Why was this blog created?

This blog was established in the days after the Haiti earthquake, and will likely focus on this disaster for the near future, but I would like this to be a repository for all manner of information on disasters, hazards, risk, and related matters. The amount of information here will ebb and flow with the salience of disasters and policy and research agendas. If you would like to be a contributing author, let me know!

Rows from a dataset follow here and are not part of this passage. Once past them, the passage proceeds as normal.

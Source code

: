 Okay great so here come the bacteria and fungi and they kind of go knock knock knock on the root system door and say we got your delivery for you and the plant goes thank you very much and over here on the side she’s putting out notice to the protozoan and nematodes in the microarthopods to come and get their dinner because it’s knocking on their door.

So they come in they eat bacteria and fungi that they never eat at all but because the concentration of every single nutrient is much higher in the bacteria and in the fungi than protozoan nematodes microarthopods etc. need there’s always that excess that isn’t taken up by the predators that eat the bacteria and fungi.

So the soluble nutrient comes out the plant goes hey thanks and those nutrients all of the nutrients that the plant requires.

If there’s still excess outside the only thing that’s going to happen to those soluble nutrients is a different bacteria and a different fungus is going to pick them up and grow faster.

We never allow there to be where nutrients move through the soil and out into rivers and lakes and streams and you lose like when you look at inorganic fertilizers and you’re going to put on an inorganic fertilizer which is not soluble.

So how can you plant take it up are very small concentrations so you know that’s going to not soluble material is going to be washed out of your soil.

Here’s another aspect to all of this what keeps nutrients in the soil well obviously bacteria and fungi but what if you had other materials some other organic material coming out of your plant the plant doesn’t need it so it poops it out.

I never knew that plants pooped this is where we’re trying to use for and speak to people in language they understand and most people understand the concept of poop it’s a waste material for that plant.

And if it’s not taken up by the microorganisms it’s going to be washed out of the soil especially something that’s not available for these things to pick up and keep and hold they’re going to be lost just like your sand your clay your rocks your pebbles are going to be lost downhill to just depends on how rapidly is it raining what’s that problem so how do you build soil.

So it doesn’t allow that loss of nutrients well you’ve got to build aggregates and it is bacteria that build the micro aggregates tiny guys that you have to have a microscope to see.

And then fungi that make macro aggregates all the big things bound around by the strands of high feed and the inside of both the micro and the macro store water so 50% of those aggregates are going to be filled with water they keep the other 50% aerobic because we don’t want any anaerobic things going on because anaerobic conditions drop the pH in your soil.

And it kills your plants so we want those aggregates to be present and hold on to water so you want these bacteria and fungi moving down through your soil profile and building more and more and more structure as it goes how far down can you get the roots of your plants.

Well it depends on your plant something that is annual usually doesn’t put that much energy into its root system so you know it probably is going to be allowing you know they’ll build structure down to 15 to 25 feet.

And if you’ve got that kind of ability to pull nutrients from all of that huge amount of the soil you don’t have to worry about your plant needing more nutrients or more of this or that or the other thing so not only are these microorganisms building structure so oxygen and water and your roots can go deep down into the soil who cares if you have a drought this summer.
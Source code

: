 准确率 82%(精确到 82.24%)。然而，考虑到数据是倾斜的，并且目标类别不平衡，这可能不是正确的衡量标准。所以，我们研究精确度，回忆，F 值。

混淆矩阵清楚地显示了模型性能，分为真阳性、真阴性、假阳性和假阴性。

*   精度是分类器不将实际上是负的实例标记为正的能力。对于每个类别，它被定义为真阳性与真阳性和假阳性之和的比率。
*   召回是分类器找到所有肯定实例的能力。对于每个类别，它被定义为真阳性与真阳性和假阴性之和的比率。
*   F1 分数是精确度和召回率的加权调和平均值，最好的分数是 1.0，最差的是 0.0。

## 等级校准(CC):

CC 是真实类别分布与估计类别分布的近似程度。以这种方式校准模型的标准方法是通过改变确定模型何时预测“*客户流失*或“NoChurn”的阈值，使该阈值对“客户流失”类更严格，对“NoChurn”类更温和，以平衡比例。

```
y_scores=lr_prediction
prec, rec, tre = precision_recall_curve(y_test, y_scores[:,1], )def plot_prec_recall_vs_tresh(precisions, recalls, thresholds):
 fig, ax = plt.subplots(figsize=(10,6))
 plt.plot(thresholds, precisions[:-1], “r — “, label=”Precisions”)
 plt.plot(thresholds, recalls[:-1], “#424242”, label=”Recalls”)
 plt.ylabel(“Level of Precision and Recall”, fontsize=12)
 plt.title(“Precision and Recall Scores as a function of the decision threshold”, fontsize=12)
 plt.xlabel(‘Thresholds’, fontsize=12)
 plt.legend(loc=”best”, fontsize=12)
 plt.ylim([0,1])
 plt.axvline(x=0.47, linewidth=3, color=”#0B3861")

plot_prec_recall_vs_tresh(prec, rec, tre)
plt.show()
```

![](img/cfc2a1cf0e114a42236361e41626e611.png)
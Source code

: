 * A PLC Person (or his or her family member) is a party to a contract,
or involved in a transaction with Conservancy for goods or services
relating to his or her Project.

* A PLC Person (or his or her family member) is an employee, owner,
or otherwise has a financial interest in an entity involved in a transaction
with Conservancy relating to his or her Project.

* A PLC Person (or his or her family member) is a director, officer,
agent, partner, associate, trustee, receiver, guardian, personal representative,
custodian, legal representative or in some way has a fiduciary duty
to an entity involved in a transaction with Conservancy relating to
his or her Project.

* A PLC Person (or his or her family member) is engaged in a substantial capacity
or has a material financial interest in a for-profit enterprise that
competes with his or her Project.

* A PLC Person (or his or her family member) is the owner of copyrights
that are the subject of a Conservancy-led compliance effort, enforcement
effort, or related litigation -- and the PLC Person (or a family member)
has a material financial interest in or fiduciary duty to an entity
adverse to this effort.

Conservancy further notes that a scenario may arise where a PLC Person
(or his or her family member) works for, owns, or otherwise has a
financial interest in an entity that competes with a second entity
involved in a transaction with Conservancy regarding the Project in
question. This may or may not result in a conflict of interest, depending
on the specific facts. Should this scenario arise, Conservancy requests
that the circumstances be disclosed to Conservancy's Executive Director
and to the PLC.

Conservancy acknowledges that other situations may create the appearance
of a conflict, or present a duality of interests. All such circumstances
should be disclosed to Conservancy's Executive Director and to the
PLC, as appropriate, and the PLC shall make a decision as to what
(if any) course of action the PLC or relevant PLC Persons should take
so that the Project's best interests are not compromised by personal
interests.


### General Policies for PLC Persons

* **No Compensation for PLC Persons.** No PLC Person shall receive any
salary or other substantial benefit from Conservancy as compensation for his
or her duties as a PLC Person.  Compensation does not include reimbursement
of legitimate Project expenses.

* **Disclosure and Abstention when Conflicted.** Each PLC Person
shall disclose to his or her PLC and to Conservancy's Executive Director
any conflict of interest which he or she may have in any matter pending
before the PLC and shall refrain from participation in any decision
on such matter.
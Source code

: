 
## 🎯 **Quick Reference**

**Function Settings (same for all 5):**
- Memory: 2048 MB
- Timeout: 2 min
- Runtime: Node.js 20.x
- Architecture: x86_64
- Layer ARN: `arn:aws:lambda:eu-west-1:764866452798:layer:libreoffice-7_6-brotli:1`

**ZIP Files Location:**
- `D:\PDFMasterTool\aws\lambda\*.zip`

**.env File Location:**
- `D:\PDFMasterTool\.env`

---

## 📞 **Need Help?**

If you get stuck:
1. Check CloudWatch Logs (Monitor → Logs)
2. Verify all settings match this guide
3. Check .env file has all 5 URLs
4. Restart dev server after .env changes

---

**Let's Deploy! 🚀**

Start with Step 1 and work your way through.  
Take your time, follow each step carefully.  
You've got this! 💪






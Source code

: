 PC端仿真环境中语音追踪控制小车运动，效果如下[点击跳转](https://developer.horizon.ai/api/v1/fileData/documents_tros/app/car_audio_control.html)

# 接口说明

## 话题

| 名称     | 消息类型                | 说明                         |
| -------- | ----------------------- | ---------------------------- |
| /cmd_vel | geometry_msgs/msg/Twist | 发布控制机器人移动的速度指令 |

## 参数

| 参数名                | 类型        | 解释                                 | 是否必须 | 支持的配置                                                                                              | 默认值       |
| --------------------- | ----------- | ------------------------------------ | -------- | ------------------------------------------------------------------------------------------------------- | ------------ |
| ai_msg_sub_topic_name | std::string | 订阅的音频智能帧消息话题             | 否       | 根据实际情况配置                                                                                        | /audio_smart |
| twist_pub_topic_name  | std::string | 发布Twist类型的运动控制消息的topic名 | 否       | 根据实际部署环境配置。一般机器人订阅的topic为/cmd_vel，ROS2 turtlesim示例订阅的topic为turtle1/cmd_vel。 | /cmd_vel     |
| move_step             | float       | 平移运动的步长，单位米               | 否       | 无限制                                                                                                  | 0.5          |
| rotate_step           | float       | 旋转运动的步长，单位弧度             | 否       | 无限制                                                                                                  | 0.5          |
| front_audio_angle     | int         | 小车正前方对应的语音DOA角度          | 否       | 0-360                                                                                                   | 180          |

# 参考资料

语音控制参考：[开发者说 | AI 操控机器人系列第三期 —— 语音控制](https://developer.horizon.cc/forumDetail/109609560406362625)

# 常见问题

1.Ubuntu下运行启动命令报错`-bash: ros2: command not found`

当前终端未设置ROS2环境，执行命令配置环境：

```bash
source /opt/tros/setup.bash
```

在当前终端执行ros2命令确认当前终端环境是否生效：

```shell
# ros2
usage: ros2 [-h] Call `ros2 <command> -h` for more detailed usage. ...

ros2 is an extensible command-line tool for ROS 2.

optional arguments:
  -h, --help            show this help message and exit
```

Saturday, January 16, 2010

Opening Note



While I have been studying natural disasters for nearly twenty years, the Haiti earthquake has troubled me in ways I've never experienced about other disasters. Perhaps it's the apparent novelty of the event--I knew that the Caribbean basin was prone to hurricanes, certainly, and to earthquakes, but I never really considered the earthquake hazard very closely. At a 2006 meeting of emergency planners in Jacksonville, Florida, I learned that the region had an earthquake hazard that also meant a tsunami hazard. But I had never really considered the probability until the Haiti earthquake. The USGS's map of the region did suggest an earthquake hazard, but the peak ground acceleration expected--from 0.6 to 1.6 m/s^2 is rather less than much of California's, Washington, or Alaska's hazard, and certainly seemed less important than the hazard in Japan, Central America, and the like. Clearly, there was a risk here, and we know it.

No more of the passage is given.